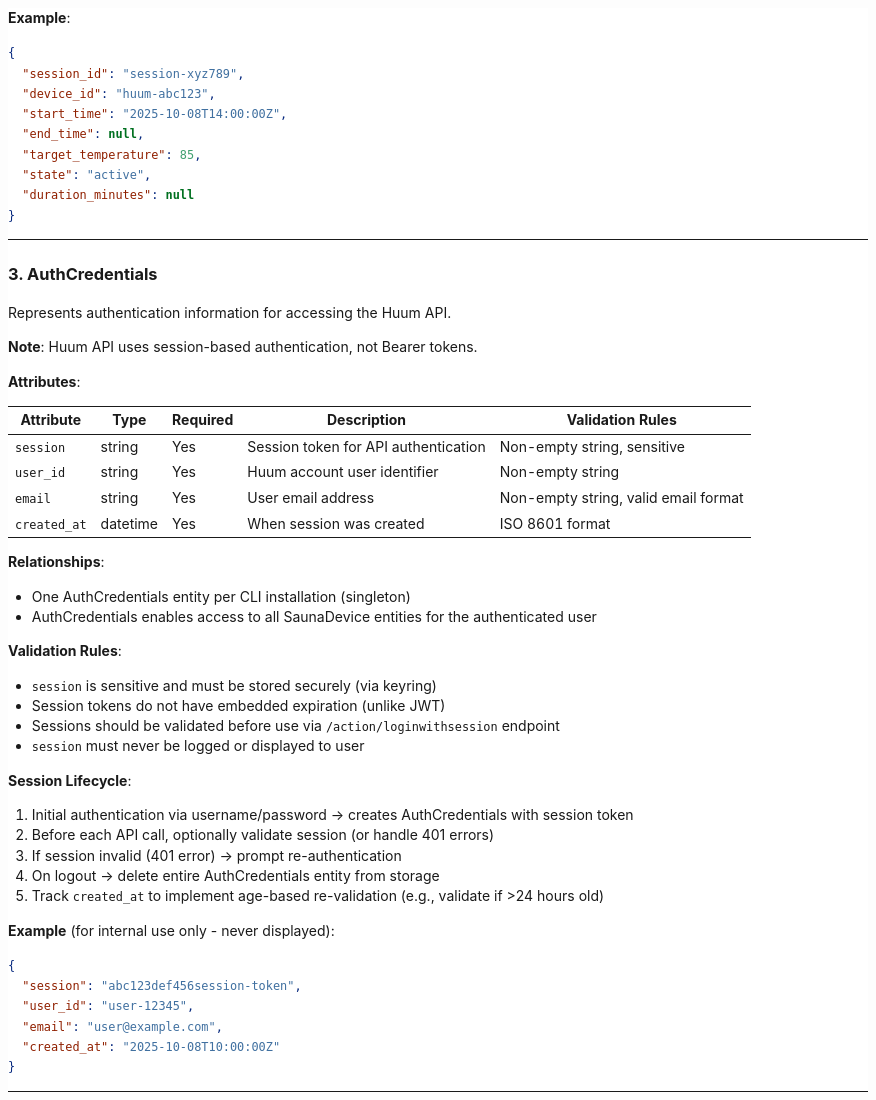 **Example**:

```json
{
  "session_id": "session-xyz789",
  "device_id": "huum-abc123",
  "start_time": "2025-10-08T14:00:00Z",
  "end_time": null,
  "target_temperature": 85,
  "state": "active",
  "duration_minutes": null
}
```

---

### 3. AuthCredentials

Represents authentication information for accessing the Huum API.

**Note**: Huum API uses session-based authentication, not Bearer tokens.

**Attributes**:

| Attribute | Type | Required | Description | Validation Rules |
|-----------|------|----------|-------------|------------------|
| `session` | string | Yes | Session token for API authentication | Non-empty string, sensitive |
| `user_id` | string | Yes | Huum account user identifier | Non-empty string |
| `email` | string | Yes | User email address | Non-empty string, valid email format |
| `created_at` | datetime | Yes | When session was created | ISO 8601 format |

**Relationships**:
- One AuthCredentials entity per CLI installation (singleton)
- AuthCredentials enables access to all SaunaDevice entities for the authenticated user

**Validation Rules**:
- `session` is sensitive and must be stored securely (via keyring)
- Session tokens do not have embedded expiration (unlike JWT)
- Sessions should be validated before use via `/action/loginwithsession` endpoint
- `session` must never be logged or displayed to user

**Session Lifecycle**:
1. Initial authentication via username/password → creates AuthCredentials with session token
2. Before each API call, optionally validate session (or handle 401 errors)
3. If session invalid (401 error) → prompt re-authentication
4. On logout → delete entire AuthCredentials entity from storage
5. Track `created_at` to implement age-based re-validation (e.g., validate if >24 hours old)

**Example** (for internal use only - never displayed):

```json
{
  "session": "abc123def456session-token",
  "user_id": "user-12345",
  "email": "user@example.com",
  "created_at": "2025-10-08T10:00:00Z"
}
```

---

::::::::

#### AIM OF THE TASK
Tally the lines of the material above that include the string "must", then give the number with no other text.

#### RESPONSE TO THE EXERCISE
2